Planning a pregnancy can be an exciting yet overwhelming time for many families. Medical conditions like PCOS, endometriosis, and autoimmune disease can present frustrating challenges to conception and pregnancy maintenance. Additionally, it can be especially burdensome for families who are also faced with non-medical factors that influence their reproductive health outcomes; unfortunately, racial, gender identity, geographic, and other disparities influence access to fertility treatments and treatment outcomes. Economic disparity especially presents a major barrier to family building.
After 6–12 months without success, treatment options for fertility might include medications, surgery, intrauterine insemination, or Assisted Reproductive Technology, which may be accessible only to the economically advantaged and leave many undertreated or untreated. Implementing the following affordable and accessible strategies to optimize the different phases of conception can alleviate some of the economic barriers and lead to improved reproductive health outcomes for all.

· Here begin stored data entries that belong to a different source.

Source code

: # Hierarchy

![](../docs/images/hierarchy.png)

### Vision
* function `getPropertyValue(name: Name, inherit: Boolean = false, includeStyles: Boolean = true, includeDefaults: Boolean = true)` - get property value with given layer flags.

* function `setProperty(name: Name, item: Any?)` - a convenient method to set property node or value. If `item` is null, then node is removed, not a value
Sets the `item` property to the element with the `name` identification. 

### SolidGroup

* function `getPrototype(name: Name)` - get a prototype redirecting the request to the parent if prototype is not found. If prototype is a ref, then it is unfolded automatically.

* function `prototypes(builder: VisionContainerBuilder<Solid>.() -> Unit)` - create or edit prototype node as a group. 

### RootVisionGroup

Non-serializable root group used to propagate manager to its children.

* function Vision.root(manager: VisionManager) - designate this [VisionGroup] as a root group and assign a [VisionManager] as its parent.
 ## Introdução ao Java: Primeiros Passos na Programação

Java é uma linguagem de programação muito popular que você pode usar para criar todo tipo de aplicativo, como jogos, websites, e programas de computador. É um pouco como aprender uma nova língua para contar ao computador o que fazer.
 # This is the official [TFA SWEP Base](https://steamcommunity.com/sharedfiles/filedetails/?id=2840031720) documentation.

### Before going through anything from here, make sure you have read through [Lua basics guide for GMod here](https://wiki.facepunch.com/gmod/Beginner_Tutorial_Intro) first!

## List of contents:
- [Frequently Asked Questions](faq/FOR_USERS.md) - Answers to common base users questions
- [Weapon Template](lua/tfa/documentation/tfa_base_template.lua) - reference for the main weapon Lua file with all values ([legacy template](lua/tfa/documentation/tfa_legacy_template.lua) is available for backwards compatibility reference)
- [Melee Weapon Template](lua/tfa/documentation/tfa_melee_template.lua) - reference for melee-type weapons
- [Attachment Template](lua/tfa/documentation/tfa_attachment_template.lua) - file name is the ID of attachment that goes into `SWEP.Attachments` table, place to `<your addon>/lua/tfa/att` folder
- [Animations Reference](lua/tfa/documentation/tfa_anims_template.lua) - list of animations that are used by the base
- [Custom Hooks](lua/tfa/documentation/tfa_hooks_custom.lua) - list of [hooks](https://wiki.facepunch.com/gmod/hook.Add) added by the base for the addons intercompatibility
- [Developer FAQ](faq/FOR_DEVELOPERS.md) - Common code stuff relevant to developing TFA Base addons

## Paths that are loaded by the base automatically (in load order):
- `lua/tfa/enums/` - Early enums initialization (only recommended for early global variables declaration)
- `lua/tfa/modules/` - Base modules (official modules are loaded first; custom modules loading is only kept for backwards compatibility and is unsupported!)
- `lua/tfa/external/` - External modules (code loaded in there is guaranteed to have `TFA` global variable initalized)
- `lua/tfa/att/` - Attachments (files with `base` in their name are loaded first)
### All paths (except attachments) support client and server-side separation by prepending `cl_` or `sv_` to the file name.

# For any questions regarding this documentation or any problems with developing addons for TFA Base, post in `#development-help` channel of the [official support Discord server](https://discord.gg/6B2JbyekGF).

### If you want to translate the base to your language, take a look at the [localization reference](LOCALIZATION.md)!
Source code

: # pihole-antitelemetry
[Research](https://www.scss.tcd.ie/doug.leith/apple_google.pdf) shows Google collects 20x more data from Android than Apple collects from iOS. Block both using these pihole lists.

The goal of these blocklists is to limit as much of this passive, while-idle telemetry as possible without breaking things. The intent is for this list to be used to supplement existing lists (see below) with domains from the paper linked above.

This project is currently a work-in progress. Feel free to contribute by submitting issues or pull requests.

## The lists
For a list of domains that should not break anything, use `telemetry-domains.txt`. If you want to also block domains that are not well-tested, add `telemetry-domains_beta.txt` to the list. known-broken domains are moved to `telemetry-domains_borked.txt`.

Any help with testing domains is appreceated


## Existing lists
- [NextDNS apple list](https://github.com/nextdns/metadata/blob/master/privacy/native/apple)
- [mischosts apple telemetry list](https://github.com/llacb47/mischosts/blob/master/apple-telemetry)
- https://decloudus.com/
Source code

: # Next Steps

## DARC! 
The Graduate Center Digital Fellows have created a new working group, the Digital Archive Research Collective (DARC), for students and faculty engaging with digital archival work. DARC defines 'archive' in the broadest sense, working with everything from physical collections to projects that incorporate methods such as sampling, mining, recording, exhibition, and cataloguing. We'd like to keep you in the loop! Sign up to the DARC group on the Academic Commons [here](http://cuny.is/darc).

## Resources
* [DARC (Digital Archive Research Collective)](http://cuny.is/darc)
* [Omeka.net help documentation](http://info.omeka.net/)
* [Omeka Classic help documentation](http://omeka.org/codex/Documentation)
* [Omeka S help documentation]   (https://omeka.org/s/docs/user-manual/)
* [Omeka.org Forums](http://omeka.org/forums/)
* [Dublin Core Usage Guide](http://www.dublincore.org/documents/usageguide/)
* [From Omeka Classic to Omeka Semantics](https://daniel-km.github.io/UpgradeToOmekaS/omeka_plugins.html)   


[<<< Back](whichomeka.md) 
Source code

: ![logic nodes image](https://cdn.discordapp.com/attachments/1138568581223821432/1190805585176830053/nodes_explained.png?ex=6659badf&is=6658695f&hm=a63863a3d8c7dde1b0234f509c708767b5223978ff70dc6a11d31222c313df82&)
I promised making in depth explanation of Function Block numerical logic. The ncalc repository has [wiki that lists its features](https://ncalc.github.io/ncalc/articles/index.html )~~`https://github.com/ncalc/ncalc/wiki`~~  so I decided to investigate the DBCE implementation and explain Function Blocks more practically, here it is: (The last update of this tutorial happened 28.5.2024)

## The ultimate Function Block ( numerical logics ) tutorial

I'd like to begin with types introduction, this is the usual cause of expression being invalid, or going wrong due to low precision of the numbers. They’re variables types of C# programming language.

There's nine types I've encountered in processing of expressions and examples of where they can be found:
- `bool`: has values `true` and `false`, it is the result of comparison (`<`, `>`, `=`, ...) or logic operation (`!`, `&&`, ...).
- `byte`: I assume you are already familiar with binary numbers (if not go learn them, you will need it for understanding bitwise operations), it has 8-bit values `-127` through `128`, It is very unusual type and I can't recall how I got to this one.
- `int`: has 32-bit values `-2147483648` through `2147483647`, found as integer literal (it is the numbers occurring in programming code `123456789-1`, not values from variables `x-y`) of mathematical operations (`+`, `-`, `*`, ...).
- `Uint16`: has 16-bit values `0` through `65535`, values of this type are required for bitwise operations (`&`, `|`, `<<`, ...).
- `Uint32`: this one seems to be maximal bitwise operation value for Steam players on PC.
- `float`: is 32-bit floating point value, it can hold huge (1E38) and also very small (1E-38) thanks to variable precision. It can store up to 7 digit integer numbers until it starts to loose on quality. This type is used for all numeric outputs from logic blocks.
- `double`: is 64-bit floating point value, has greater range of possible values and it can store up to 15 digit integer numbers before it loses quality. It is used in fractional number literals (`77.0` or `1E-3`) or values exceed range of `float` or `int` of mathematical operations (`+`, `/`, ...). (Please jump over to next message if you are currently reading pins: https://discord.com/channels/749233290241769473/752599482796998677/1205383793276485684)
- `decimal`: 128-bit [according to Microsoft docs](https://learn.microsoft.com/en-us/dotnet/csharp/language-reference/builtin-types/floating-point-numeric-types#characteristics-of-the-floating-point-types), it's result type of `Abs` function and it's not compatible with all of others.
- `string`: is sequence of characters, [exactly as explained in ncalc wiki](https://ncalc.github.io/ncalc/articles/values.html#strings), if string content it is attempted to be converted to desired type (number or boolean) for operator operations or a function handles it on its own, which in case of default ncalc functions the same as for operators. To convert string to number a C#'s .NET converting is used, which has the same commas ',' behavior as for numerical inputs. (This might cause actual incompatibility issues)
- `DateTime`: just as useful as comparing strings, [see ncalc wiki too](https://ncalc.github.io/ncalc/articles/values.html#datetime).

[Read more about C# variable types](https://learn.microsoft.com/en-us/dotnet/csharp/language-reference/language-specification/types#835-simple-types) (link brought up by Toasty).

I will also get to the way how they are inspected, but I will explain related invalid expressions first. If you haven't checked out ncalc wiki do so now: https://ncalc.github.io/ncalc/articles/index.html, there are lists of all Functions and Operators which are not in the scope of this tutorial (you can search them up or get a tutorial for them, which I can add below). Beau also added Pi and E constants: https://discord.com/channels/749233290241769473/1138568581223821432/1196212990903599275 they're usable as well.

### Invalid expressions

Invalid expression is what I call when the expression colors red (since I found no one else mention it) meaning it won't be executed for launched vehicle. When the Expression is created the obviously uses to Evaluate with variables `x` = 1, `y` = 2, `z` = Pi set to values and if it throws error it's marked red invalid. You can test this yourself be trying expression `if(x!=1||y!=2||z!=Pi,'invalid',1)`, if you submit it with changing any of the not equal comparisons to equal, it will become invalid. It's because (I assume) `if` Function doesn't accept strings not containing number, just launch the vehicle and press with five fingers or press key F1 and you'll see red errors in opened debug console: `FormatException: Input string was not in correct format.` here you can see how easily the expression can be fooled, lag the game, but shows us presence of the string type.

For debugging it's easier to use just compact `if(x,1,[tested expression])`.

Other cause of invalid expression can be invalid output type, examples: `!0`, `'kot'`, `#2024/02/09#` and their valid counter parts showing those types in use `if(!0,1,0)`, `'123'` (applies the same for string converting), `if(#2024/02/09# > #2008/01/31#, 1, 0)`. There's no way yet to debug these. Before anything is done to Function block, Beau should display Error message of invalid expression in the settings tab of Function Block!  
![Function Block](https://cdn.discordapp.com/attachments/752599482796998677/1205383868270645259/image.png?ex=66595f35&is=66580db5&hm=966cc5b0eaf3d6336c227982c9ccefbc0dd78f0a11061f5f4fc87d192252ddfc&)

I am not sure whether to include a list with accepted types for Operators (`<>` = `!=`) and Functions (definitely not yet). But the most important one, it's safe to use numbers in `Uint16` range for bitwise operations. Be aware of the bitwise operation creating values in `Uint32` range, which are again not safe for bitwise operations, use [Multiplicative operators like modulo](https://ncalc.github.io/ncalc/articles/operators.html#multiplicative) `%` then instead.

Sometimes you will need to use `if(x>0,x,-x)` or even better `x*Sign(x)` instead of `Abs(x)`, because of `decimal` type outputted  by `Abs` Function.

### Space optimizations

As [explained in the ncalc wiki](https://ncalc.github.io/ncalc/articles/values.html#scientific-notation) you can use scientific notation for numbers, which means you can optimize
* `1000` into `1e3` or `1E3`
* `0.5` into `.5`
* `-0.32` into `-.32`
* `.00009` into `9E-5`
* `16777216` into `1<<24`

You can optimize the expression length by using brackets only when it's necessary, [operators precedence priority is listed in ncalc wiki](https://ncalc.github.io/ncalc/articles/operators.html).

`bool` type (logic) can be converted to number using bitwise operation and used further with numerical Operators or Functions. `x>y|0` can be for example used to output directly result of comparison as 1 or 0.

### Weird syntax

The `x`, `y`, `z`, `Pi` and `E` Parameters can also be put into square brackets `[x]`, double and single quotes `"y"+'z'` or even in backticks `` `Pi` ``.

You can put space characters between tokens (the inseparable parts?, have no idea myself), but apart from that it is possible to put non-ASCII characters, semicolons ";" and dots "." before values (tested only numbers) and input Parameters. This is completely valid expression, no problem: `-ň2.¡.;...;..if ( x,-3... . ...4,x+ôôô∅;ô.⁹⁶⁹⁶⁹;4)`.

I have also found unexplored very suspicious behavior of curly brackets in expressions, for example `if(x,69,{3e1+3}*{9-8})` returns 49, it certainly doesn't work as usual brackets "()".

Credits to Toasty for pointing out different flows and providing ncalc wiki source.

Pregnancy depends on the occurrence of ovulation, the brief phase of the menstrual cycle when an egg is released from the ovary to be fertilized. Ovulation involves a delicate balance between the reproductive hormones, namely estrogen and progesterone. Optimal estrogen and progesterone production can be supported by increasing the intake of healthy fats within the diet (cold-water fish, nuts, seeds, avocado, olive oil), which supply the building material needed to synthesize the reproductive hormones.
Botanical medicines, such as vitex or “chaste tree berry,” may also support fertility by optimizing the estrogen:progesterone ratio that allows for ovulation to occur. Vitex can help to restore normal progesterone levels and improve luteal phase defect, a condition characterized by insufficient progesterone production throughout the second half of the cycle that may result in reduced uterine lining growth and pregnancy loss.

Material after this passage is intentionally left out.